Stored data

-------------------------

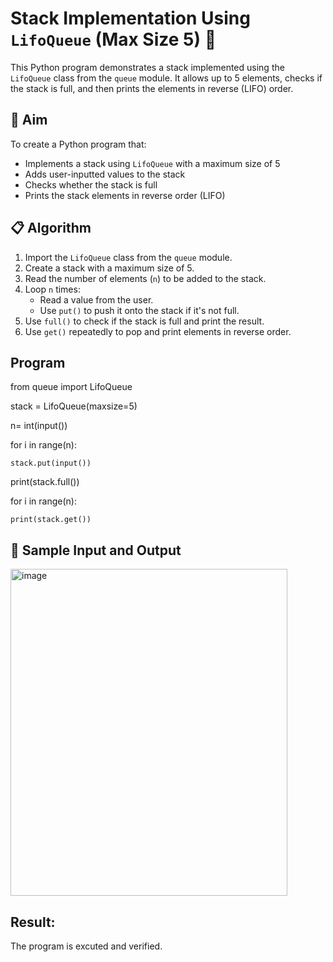 # Stack Implementation Using `LifoQueue` (Max Size 5) 🔄

This Python program demonstrates a stack implemented using the `LifoQueue` class from the `queue` module. It allows up to 5 elements, checks if the stack is full, and then prints the elements in reverse (LIFO) order.

## 🎯 Aim

To create a Python program that:
- Implements a stack using `LifoQueue` with a maximum size of 5
- Adds user-inputted values to the stack
- Checks whether the stack is full
- Prints the stack elements in reverse order (LIFO)

## 📋 Algorithm

1. Import the `LifoQueue` class from the `queue` module.
2. Create a stack with a maximum size of 5.
3. Read the number of elements (`n`) to be added to the stack.
4. Loop `n` times:
   - Read a value from the user.
   - Use `put()` to push it onto the stack if it's not full.
5. Use `full()` to check if the stack is full and print the result.
6. Use `get()` repeatedly to pop and print elements in reverse order.

## Program
from queue import LifoQueue

stack = LifoQueue(maxsize=5)

n= int(input())

for i in range(n):

    stack.put(input())

print(stack.full())

for i in range(n):

    print(stack.get())

## 🧪 Sample Input and Output
<img width="443" height="523" alt="image" src="https://github.com/user-attachments/assets/edea5199-c7ee-4009-9f0b-fc9ab86d3fd5" />

## Result:
The program is excuted and verified.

-------------------------

# [Activity]
The expected output is every line of the records in which the string "maximum" appears.

# [Exercise response]
- Implements a stack using `LifoQueue` with a maximum size of 5
2. Create a stack with a maximum size of 5.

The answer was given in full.